→ Problem requirements:
Show each line of the records in which the word "Azure" occurs.

________________

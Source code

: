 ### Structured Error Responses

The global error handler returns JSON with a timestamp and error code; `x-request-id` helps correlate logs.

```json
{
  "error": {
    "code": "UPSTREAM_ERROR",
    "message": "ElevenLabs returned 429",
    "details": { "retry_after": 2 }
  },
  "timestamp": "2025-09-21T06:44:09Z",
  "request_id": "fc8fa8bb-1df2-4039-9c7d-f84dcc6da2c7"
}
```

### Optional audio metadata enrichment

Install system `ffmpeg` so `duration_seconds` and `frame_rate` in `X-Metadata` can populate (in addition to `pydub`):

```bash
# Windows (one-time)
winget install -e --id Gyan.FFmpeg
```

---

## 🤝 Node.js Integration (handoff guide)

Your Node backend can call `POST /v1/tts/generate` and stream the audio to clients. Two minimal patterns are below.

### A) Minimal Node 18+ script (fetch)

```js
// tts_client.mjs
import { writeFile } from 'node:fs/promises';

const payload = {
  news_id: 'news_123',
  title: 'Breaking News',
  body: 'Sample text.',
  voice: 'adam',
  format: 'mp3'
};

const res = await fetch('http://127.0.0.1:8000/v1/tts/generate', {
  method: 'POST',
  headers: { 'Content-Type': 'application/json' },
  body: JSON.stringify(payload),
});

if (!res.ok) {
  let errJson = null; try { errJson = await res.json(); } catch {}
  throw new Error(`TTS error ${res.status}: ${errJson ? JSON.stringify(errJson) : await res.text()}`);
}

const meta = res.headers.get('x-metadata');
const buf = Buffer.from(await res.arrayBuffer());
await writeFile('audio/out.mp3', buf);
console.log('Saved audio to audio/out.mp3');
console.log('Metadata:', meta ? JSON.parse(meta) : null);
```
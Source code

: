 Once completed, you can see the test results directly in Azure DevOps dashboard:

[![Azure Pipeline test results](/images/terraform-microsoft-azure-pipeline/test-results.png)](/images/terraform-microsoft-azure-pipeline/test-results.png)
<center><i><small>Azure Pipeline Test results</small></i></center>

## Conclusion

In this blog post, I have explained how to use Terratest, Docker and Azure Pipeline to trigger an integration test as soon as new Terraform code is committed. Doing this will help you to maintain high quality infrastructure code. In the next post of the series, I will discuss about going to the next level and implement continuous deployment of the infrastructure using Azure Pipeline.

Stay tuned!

________________

→ Completed exercise:
: Once completed, you can see the test results directly in Azure DevOps dashboard:
[![Azure Pipeline test results](/images/terraform-microsoft-azure-pipeline/test-results.png)](/images/terraform-microsoft-azure-pipeline/test-results.png)
<center><i><small>Azure Pipeline Test results</small></i></center>
In this blog post, I have explained how to use Terratest, Docker and Azure Pipeline to trigger an integration test as soon as new Terraform code is committed. Doing this will help you to maintain high quality infrastructure code. In the next post of the series, I will discuss about going to the next level and implement continuous deployment of the infrastructure using Azure Pipeline.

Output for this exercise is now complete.